Prague will start negotiating to buy land for the planned railway to Václav Havel Airport

The planned Dlouhá Míle rail station will have parking lots, a regional bus hub, and a tram stop.

Raymond Johnston

Written by Raymond Johnston Published on 16.02.2021 11:32:00 (updated on 16.02.2021) Reading time: 4 minutes

Prague Mayor Zdeněk Hřib and the general director of the Railway Administration (SŽ), Jiří Svoboda, last week signed a memorandum on preparing the construction of the railway link from the Veleslavín metro stop to Václav Havel Airport Prague.

As part of the agreement, the city will buy the land needed for the construction of the station and the Park and Ride (P+R) lot at the planned Dlouhá Míle rail station. Prague will then use part of the land to build a new tram line.

The Dlouhá Míle station is on the spur line between Nádraží Veleslavín and the airport. Aside from parking lot, the new station will offer connections to regional buses. The airport spur line will turn north from the main rail track to Kladno between the Hostovice and Praha-Ruzyně stops. Dlouhá Míle is the only stop on the spur line aside from the terminal at Václav Havel Airport.

“Our goal is to speed up the preparation of the years-planned construction of a capacity railway line to Václav Havel Airport and Kladno as much as possible. That is why I welcome this cooperation agreement with the Railway Administration,” Hřib said.

“We are thus taking another step toward a modern, fast and ecological connection, which will also help significantly alleviate congested car traffic in the city,” he added.


Now that city has signed the memorandum, it will start negotiations for acquiring land in the area of the future transport terminal and the Dlouhá Míle parking lot in Prague 6, which will be part of the railway line project.

“Several important transport constructions are planned in the vicinity. While the Railway Administration will be the investor of the railway line, including the terminal and the P+R car lot for approximately 1,050 cars, Prague will build another 950 parking spaces here at its own expense. In addition, the capital plans to run the tram line from Dědinská to Terminal 3 here,” Prague Deputy Mayor Adam Scheinherr, responsible for transport, said.

“Passengers do not distinguish between what is an investment from the state and what is from the city. The common goal of Prague and the Railway Administration is to build a modern terminal here, where it will be possible to use the railway connection between the airport and the center, park a car, or change to an extended tram line from Evropská Street and Dědina. It is good that, as Prague, we have signed up to help the Railway Administration with the purchase of land for their and our purposes,” Scheinherr said.

Visualization of the Dlouhá Míle station. (Source: Railway Administration)
Visualization of the Dlouhá Míle station. (Source: Railway Administration)

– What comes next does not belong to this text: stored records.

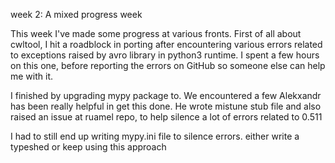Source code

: week 2: A mixed progress week

This week I've made some progress at various fronts. First of all about cwltool, I hit a roadblock in porting after encountering various errors related to exceptions raised by avro library in python3 runtime. I spent a few hours on this one, before reporting the errors on GitHub so someone else can help me with it. 

I finished by upgrading mypy package to. We encountered a few 
Alekxandr has been really helpful in get this done. He wrote mistune stub file and also raised an issue at ruamel repo, to help silence a lot of errors related to 0.511 

I had to still end up writing mypy.ini file to silence errors. either write a typeshed or keep using this approach
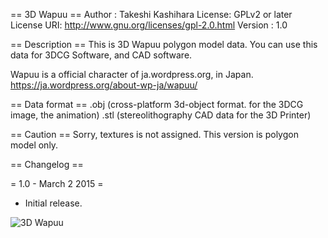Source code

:== 3D Wapuu ==
Author : Takeshi Kashihara
License: GPLv2 or later
License URI: http://www.gnu.org/licenses/gpl-2.0.html
Version : 1.0

== Description ==
This is 3D Wapuu polygon model data.
You can use this data for 3DCG Software, and CAD software.

Wapuu is a official character of ja.wordpress.org, in Japan.
https://ja.wordpress.org/about-wp-ja/wapuu/

== Data format ==
.obj (cross-platform 3d-object format. for the 3DCG image, the animation)
.stl (stereolithography CAD data for the 3D Printer)


== Caution ==
Sorry, textures is not assigned.
This version is polygon model only.

== Changelog ==

= 1.0 - March 2 2015 =
* Initial release.


![3D Wapuu](https://github.com/kassy000/3d-wapuu/images/wapuu.png)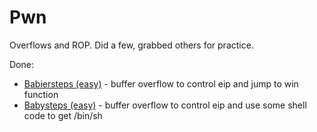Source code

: # Pwn
Overflows and ROP. Did a few, grabbed others for practice.

Done:
* [Babiersteps (easy)](babiersteps/) - buffer overflow to control eip and jump to win function
* [Babysteps (easy)](babysteps/) - buffer overflow to control eip and use some shell code to get /bin/sh


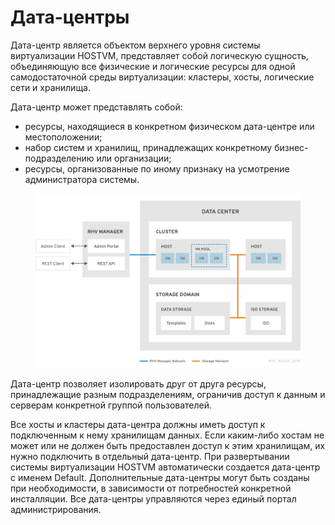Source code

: # Дата-центры

Дата-центр является объектом верхнего уровня системы виртуализации HOSTVM, представляет собой логическую сущность, объединяющую все физические и логические ресурсы для одной самодостаточной среды виртуализации: кластеры, хосты, логические сети и хранилища.

Дата-центр может представлять собой:

* ресурсы, находящиеся в конкретном физическом дата-центре или местоположении;
* набор систем и хранилищ, принадлежащих конкретному бизнес-подразделению или организации;
* ресурсы, организованные по иному признаку на усмотрение администратора системы.

<figure><img src="../../../../.gitbook/assets/15.png" alt=""><figcaption></figcaption></figure>

Дата-центр позволяет изолировать друг от друга ресурсы, принадлежащие разным подразделениям, ограничив доступ к данным и серверам конкретной группой пользователей.

Все хосты и кластеры дата-центра должны иметь доступ к подключенным к нему хранилищам данных. Если каким-либо хостам не может или не должен быть предоставлен доступ к этим хранилищам, их нужно подключить в отдельный дата-центр. При развертывании системы виртуализации HOSTVM автоматически создается дата-центр с именем Default. Дополнительные дата-центры могут быть созданы при необходимости, в зависимости от потребностей конкретной инсталляции. Все дата-центры управляются через единый портал администрирования.
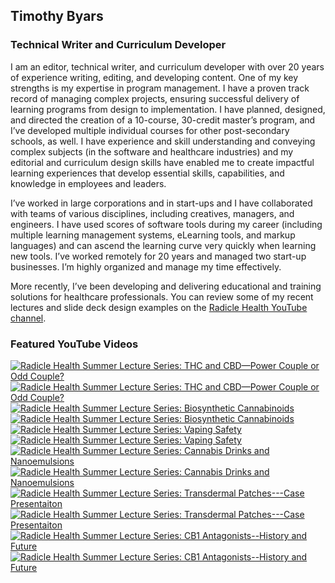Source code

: ## Timothy Byars
### Technical Writer and Curriculum Developer
I am an editor, technical writer, and curriculum developer with over 20 years of experience writing, editing, and developing content. One of my key strengths is my expertise in program management. I have a proven track record of managing complex projects, ensuring successful delivery of learning programs from design to implementation. I have planned, designed, and directed the creation of a 10-course, 30-credit master’s program, and I’ve developed multiple individual courses for other post-secondary schools, as well. I have experience and skill understanding and conveying complex subjects (in the software and healthcare industries) and my editorial and curriculum design skills have enabled me to create impactful learning experiences that develop essential skills, capabilities, and knowledge in employees and leaders. <br/>

I’ve worked in large corporations and in start-ups and I have collaborated with teams of various disciplines, including creatives, managers, and engineers. I have used scores of software tools during my career (including multiple learning management systems, eLearning tools, and markup languages) and can ascend the learning curve very quickly when learning new tools. I’ve worked remotely for 20 years and managed two start-up businesses. I’m highly organized and manage my time effectively. <br/>

More recently, I’ve been developing and delivering educational and training solutions for healthcare professionals. You can review some of my recent lectures and slide deck design examples on the [Radicle Health YouTube channel](https://www.youtube.com/@radiclehealth).

### Featured YouTube Videos

<!-- BEGIN YOUTUBE-CARDS -->
[![Radicle Health Summer Lecture Series: THC and CBD—Power Couple or Odd Couple?](https://ytcards.demolab.com/?id=94wX9FOOkAQ&title=Radicle+Health+Summer+Lecture+Series%3A+THC+and+CBD%E2%80%94Power+Couple+or+Odd+Couple%3F&lang=en&timestamp=1692827228&background_color=%230d1117&title_color=%23ffffff&stats_color=%23dedede&max_title_lines=2&width=250&border_radius=5&duration=2515 "Radicle Health Summer Lecture Series: THC and CBD—Power Couple or Odd Couple?")](https://www.youtube.com/watch?v=94wX9FOOkAQ#gh-dark-mode-only)[![Radicle Health Summer Lecture Series: THC and CBD—Power Couple or Odd Couple?](https://ytcards.demolab.com/?id=94wX9FOOkAQ&title=Radicle+Health+Summer+Lecture+Series%3A+THC+and+CBD%E2%80%94Power+Couple+or+Odd+Couple%3F&lang=en&timestamp=1692827228&background_color=%23ffffff&title_color=%2324292f&stats_color=%2357606a&max_title_lines=2&width=250&border_radius=5&duration=2515 "Radicle Health Summer Lecture Series: THC and CBD—Power Couple or Odd Couple?")](https://www.youtube.com/watch?v=94wX9FOOkAQ#gh-light-mode-only)
[![Radicle Health Summer Lecture Series: Biosynthetic Cannabinoids](https://ytcards.demolab.com/?id=DylPSIXer4g&title=Radicle+Health+Summer+Lecture+Series%3A+Biosynthetic+Cannabinoids&lang=en&timestamp=1691188972&background_color=%230d1117&title_color=%23ffffff&stats_color=%23dedede&max_title_lines=2&width=250&border_radius=5&duration=1331 "Radicle Health Summer Lecture Series: Biosynthetic Cannabinoids")](https://www.youtube.com/watch?v=DylPSIXer4g#gh-dark-mode-only)[![Radicle Health Summer Lecture Series: Biosynthetic Cannabinoids](https://ytcards.demolab.com/?id=DylPSIXer4g&title=Radicle+Health+Summer+Lecture+Series%3A+Biosynthetic+Cannabinoids&lang=en&timestamp=1691188972&background_color=%23ffffff&title_color=%2324292f&stats_color=%2357606a&max_title_lines=2&width=250&border_radius=5&duration=1331 "Radicle Health Summer Lecture Series: Biosynthetic Cannabinoids")](https://www.youtube.com/watch?v=DylPSIXer4g#gh-light-mode-only)
[![Radicle Health Summer Lecture Series: Vaping Safety](https://ytcards.demolab.com/?id=MGWpOm0Qi7o&title=Radicle+Health+Summer+Lecture+Series%3A+Vaping+Safety&lang=en&timestamp=1690303581&background_color=%230d1117&title_color=%23ffffff&stats_color=%23dedede&max_title_lines=2&width=250&border_radius=5&duration=1481 "Radicle Health Summer Lecture Series: Vaping Safety")](https://www.youtube.com/watch?v=MGWpOm0Qi7o#gh-dark-mode-only)[![Radicle Health Summer Lecture Series: Vaping Safety](https://ytcards.demolab.com/?id=MGWpOm0Qi7o&title=Radicle+Health+Summer+Lecture+Series%3A+Vaping+Safety&lang=en&timestamp=1690303581&background_color=%23ffffff&title_color=%2324292f&stats_color=%2357606a&max_title_lines=2&width=250&border_radius=5&duration=1481 "Radicle Health Summer Lecture Series: Vaping Safety")](https://www.youtube.com/watch?v=MGWpOm0Qi7o#gh-light-mode-only)
[![Radicle Health Summer Lecture Series: Cannabis Drinks and Nanoemulsions](https://ytcards.demolab.com/?id=kTJUKefgWSE&title=Radicle+Health+Summer+Lecture+Series%3A+Cannabis+Drinks+and+Nanoemulsions&lang=en&timestamp=1689028022&background_color=%230d1117&title_color=%23ffffff&stats_color=%23dedede&max_title_lines=2&width=250&border_radius=5&duration=1483 "Radicle Health Summer Lecture Series: Cannabis Drinks and Nanoemulsions")](https://www.youtube.com/watch?v=kTJUKefgWSE#gh-dark-mode-only)[![Radicle Health Summer Lecture Series: Cannabis Drinks and Nanoemulsions](https://ytcards.demolab.com/?id=kTJUKefgWSE&title=Radicle+Health+Summer+Lecture+Series%3A+Cannabis+Drinks+and+Nanoemulsions&lang=en&timestamp=1689028022&background_color=%23ffffff&title_color=%2324292f&stats_color=%2357606a&max_title_lines=2&width=250&border_radius=5&duration=1483 "Radicle Health Summer Lecture Series: Cannabis Drinks and Nanoemulsions")](https://www.youtube.com/watch?v=kTJUKefgWSE#gh-light-mode-only)
[![Radicle Health Summer Lecture Series: Transdermal Patches---Case Presentaiton](https://ytcards.demolab.com/?id=Cky9fhiH9Pg&title=Radicle+Health+Summer+Lecture+Series%3A+Transdermal+Patches---Case+Presentaiton&lang=en&timestamp=1688425608&background_color=%230d1117&title_color=%23ffffff&stats_color=%23dedede&max_title_lines=2&width=250&border_radius=5&duration=1449 "Radicle Health Summer Lecture Series: Transdermal Patches---Case Presentaiton")](https://www.youtube.com/watch?v=Cky9fhiH9Pg#gh-dark-mode-only)[![Radicle Health Summer Lecture Series: Transdermal Patches---Case Presentaiton](https://ytcards.demolab.com/?id=Cky9fhiH9Pg&title=Radicle+Health+Summer+Lecture+Series%3A+Transdermal+Patches---Case+Presentaiton&lang=en&timestamp=1688425608&background_color=%23ffffff&title_color=%2324292f&stats_color=%2357606a&max_title_lines=2&width=250&border_radius=5&duration=1449 "Radicle Health Summer Lecture Series: Transdermal Patches---Case Presentaiton")](https://www.youtube.com/watch?v=Cky9fhiH9Pg#gh-light-mode-only)
[![Radicle Health Summer Lecture Series: CB1 Antagonists--History and Future](https://ytcards.demolab.com/?id=t2wynhCpCYo&title=Radicle+Health+Summer+Lecture+Series%3A+CB1+Antagonists--History+and+Future&lang=en&timestamp=1687543338&background_color=%230d1117&title_color=%23ffffff&stats_color=%23dedede&max_title_lines=2&width=250&border_radius=5&duration=1417 "Radicle Health Summer Lecture Series: CB1 Antagonists--History and Future")](https://www.youtube.com/watch?v=t2wynhCpCYo#gh-dark-mode-only)[![Radicle Health Summer Lecture Series: CB1 Antagonists--History and Future](https://ytcards.demolab.com/?id=t2wynhCpCYo&title=Radicle+Health+Summer+Lecture+Series%3A+CB1+Antagonists--History+and+Future&lang=en&timestamp=1687543338&background_color=%23ffffff&title_color=%2324292f&stats_color=%2357606a&max_title_lines=2&width=250&border_radius=5&duration=1417 "Radicle Health Summer Lecture Series: CB1 Antagonists--History and Future")](https://www.youtube.com/watch?v=t2wynhCpCYo#gh-light-mode-only)
<!-- END YOUTUBE-CARDS -->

SŽ’s Svoboda said the modernization of the Prague–Kladno line with a spur to Václav Havel Airport is one of the largest infrastructure projects in the Czech Republic that the Railway Administration is preparing.

“Its implementation will place the capital and Kladno among modern European agglomerations with railway connections to the airport. For further acceleration of the preparation and successful implementation, we welcome closer cooperation with the city of Prague in the Dlouhá Míle vicinity,” he added.

The land for all intended projects in the Dlouhá Míle area is still owned by private owners. In addition, the Railway Administration, as an investor in the project of modernization and new construction of the railway line, cannot purchase land until a zoning decision is issued. On the basis of a signed memorandum, Prague will start with individual purchases in advance and then transfer part of the land to the Railway Administration for a fee.

This step will not only speed up the construction of the transport terminal and P+R lot in Dlouhá Míle, but will also facilitate the preparation of the remaining investment projects, which will be under the direction of the city. Last but not least, thanks to land ownership, Prague will be able to influence the development of other buildings in this area, City Hall said ina press release.

The capital will buy the land on the basis of already completed expert opinions. Their timeliness will be specified, if necessary, after the start of negotiations with the owners.

Purchasing the land, though, can be a cause of difficulty. Reluctant land owners along the route of the Metro D line, currently under construction, caused delays and even changes to the project. The Czech Republic, unlike some other countries such as the United States, does not have a policy of eminent domain that forces land owners to sell their land to facilitate infrastructure projects.

Currently, travelers going to the airport by public transit have to switch to a bus at the Nádraží Veleslavín stop on the Metro A line. Before the city and the Railway Administration agreed on the idea of a new rail link the airport, one of the alternatives considered was extending the metro line there.

This was determined to be less than ideal, as the metro line after the Nádraží Veleslavín stop turns south, away from the airport. Construction for the metro route would have taken longer and the commute time would also have been longer.